Summer 2017:  [see News story]

  • Chrissy Hicks ’20, Music major and classicist, worked on our growing collection of medieval music manuscripts: studying the background of manuscript production, the uses of medieval written music, and looking closely at our manuscripts to confirm or expand their present descriptions and what we know about them. 
  • Emory Conetta ’18 , an Art History and Studio Art double major who used our collection of Furman and Greenville Woman’s College scrapbooks from the early 20th century in a project that will study young women’s identity and practices of keeping and making memory, in Greenville and the South. One of her aims is to start making her own scrapbook as a response to what she discovers, and this summer fellowship will form the basis of her year-long senior studio art project, which will culminate in a gallery show spring 2018. 

Summer 2018:  [see Blog]

  • Olivia Corso ’20, an English and Art History double major. Olivia's project was on the imagery and iconography of women in antiquity using several different types of sources from Special Collections and Archives.

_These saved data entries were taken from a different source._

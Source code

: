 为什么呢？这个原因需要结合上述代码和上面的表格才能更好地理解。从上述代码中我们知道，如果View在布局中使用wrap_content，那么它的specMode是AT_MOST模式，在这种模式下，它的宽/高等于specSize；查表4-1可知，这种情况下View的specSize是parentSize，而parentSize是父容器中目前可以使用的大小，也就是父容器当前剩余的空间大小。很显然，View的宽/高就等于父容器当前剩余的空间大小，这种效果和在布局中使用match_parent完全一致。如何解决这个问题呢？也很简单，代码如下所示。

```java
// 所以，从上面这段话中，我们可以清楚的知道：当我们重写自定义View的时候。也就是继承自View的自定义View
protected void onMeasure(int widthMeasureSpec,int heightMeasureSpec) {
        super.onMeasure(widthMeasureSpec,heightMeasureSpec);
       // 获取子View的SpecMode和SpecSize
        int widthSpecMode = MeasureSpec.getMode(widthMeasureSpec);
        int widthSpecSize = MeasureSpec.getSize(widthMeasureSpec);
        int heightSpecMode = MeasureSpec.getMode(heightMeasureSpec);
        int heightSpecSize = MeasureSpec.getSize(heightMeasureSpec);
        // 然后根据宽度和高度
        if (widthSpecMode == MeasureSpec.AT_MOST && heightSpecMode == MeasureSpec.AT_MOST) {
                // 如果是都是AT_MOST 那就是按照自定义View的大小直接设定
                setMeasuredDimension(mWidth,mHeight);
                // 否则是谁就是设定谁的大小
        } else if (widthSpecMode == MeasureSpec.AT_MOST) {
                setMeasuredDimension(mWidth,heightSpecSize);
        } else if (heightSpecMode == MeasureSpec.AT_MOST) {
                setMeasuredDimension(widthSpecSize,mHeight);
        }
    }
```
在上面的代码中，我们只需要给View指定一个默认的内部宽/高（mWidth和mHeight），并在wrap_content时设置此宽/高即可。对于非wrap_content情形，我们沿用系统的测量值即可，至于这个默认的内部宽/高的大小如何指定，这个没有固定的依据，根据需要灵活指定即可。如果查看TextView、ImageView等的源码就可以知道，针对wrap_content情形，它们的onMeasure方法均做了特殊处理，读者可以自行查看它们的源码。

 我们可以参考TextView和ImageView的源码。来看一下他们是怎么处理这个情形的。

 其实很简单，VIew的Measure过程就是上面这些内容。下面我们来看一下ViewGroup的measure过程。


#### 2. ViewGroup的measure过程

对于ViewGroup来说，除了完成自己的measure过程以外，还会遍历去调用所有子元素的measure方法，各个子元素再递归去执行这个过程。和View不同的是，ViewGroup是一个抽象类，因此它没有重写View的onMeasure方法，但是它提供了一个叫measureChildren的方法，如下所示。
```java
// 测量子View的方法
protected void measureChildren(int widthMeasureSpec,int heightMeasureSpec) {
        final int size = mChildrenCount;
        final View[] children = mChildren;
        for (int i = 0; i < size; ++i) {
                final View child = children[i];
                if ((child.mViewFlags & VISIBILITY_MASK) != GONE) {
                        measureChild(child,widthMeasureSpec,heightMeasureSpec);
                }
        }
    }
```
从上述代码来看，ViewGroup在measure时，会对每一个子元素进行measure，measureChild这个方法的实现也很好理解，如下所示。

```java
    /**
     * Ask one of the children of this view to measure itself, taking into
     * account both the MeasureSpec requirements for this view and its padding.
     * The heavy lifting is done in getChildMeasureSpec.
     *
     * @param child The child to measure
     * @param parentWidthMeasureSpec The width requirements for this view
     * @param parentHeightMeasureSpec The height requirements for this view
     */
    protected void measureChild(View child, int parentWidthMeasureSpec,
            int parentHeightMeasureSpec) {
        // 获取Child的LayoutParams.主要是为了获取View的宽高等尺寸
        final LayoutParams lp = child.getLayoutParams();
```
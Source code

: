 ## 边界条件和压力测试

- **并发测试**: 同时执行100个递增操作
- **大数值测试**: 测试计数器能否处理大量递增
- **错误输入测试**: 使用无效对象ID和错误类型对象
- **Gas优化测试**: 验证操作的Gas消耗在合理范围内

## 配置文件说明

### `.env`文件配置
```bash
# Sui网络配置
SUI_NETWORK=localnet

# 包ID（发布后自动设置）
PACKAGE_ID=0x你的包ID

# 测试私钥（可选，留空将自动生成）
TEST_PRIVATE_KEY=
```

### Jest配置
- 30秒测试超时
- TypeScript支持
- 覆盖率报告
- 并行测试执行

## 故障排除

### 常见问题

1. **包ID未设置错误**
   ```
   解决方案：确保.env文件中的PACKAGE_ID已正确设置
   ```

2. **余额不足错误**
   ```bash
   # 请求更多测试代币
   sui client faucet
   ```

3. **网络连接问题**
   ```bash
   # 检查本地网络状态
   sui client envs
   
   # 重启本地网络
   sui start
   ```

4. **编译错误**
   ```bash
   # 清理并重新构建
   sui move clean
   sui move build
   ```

Summer 2019: [see News story]

  • Jess Foster ’20, studied the role of antisemitism in Greenville mayor Max Heller’s unsuccessful 1978 congressional campaign
  • Allie Bolton ’21, created a documentary film on Furman history as an extension of the 4 short films that she and Claudia Leslie ’19 created for use in the Pathways program this fall 2019

Summer 2020

  • Ariel Crank ’22 researched the history of the teaching of English at Furman, the growth of the English department and its curricula, and compared the development of Furman’s English curricula and requirements with regional and national changes in the teaching of college English from the mid-19th century to the present.
  • Max Dudley ’21 looked at the recent development and revitalization of Main Street and downtown Greenville through the lens of the religious networks and connections that impacted Greenville’s growth, a novel approach to the conventional case studies on this aspect of Greenville’s history.

Summer 2023

  • Carly Gillis ’25 researched antebellum Baptist and Southern ministers’ rhetoric around slavery and the impending Civil War as part of a larger project studying Southern “fire-eater” sermons.